Segment Start: The records
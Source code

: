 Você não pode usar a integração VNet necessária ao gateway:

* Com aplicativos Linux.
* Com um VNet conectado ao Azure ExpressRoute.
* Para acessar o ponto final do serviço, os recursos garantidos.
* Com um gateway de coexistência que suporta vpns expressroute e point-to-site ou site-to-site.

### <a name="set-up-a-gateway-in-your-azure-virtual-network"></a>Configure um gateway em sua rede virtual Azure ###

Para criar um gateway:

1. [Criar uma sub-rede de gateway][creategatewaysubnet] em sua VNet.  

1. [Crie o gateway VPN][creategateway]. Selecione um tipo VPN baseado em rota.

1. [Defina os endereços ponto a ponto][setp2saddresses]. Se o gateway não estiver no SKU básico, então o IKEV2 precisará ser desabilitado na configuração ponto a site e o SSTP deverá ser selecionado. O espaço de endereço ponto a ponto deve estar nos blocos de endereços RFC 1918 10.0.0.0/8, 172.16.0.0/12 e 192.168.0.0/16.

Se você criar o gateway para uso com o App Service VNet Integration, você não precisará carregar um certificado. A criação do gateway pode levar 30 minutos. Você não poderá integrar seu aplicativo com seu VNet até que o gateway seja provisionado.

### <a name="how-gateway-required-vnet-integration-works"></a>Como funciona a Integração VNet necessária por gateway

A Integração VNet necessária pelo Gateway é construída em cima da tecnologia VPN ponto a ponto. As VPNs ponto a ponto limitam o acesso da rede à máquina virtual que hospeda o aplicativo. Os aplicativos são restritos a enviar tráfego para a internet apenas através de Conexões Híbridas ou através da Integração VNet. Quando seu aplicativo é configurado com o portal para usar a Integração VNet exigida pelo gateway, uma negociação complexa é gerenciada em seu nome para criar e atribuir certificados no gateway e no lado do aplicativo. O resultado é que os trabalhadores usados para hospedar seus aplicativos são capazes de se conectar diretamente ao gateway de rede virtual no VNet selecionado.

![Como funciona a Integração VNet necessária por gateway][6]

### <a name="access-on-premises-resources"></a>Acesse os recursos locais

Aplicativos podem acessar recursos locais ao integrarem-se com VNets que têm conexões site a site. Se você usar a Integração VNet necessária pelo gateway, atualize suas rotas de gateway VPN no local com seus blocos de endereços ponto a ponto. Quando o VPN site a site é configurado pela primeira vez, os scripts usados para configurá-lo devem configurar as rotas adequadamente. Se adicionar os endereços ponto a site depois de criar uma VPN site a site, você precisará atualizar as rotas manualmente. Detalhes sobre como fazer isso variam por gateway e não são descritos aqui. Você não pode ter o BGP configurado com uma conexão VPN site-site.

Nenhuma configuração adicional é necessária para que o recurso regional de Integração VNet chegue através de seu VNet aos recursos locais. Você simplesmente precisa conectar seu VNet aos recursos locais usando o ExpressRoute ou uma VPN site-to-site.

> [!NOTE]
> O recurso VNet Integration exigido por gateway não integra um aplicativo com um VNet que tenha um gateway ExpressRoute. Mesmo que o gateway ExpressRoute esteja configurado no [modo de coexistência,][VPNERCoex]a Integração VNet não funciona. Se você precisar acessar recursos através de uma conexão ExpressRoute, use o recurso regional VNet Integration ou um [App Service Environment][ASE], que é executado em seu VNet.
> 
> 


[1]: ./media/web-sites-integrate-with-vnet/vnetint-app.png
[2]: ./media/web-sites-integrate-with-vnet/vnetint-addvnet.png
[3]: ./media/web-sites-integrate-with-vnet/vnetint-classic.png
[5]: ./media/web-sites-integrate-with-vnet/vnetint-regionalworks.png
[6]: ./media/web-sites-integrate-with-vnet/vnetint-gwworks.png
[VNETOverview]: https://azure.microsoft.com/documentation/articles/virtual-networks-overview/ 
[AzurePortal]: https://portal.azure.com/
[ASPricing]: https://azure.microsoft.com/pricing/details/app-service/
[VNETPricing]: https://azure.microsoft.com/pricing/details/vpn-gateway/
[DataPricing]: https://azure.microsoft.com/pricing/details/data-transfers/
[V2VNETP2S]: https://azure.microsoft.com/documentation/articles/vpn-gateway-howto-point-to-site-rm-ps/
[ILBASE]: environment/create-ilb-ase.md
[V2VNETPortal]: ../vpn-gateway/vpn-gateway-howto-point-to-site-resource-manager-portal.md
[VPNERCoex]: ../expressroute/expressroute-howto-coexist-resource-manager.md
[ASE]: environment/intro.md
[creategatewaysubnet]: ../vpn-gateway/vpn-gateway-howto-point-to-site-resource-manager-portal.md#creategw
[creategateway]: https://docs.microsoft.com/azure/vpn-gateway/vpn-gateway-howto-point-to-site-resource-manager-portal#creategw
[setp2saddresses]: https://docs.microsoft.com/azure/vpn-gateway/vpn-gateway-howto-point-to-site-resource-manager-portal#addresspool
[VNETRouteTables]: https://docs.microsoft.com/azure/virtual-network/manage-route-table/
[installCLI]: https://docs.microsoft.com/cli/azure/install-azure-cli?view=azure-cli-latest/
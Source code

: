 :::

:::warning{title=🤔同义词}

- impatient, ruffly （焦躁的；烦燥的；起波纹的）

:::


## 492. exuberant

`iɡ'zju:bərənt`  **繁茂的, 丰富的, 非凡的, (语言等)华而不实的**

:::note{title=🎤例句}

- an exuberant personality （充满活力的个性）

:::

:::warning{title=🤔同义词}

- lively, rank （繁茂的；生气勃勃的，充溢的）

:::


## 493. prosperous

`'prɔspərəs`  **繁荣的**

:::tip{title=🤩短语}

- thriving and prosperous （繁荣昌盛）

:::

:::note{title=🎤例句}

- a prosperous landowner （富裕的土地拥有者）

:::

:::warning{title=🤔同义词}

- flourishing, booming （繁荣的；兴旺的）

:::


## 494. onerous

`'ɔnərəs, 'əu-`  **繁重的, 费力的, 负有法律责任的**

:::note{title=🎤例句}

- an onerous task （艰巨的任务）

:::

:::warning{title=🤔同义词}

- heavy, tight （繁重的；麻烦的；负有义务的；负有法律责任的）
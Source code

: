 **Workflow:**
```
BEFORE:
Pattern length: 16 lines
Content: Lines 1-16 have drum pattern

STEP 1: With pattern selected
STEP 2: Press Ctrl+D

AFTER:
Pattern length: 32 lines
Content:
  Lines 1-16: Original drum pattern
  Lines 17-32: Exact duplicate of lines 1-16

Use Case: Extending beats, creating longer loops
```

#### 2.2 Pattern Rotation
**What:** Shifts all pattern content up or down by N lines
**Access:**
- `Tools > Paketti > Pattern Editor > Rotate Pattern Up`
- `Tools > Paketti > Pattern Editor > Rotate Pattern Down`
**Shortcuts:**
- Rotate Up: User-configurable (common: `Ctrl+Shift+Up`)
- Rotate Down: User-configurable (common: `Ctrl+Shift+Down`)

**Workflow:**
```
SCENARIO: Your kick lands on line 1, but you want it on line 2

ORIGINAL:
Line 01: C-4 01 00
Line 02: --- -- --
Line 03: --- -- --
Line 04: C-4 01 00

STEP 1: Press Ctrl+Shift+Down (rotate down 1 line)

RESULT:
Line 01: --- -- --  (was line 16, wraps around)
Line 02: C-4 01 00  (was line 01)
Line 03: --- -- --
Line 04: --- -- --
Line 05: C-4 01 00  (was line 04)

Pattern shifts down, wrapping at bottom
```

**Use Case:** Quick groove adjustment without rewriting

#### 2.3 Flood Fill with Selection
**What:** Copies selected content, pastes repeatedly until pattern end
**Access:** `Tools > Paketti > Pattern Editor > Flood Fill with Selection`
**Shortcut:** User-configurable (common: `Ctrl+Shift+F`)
Segment End: The records
Problem description:
Using the listing above, pick out each line that contains the word "articles", then copy it.

Solution for this task:
[VNETOverview]: https://azure.microsoft.com/documentation/articles/virtual-networks-overview/ 
[V2VNETP2S]: https://azure.microsoft.com/documentation/articles/vpn-gateway-howto-point-to-site-rm-ps/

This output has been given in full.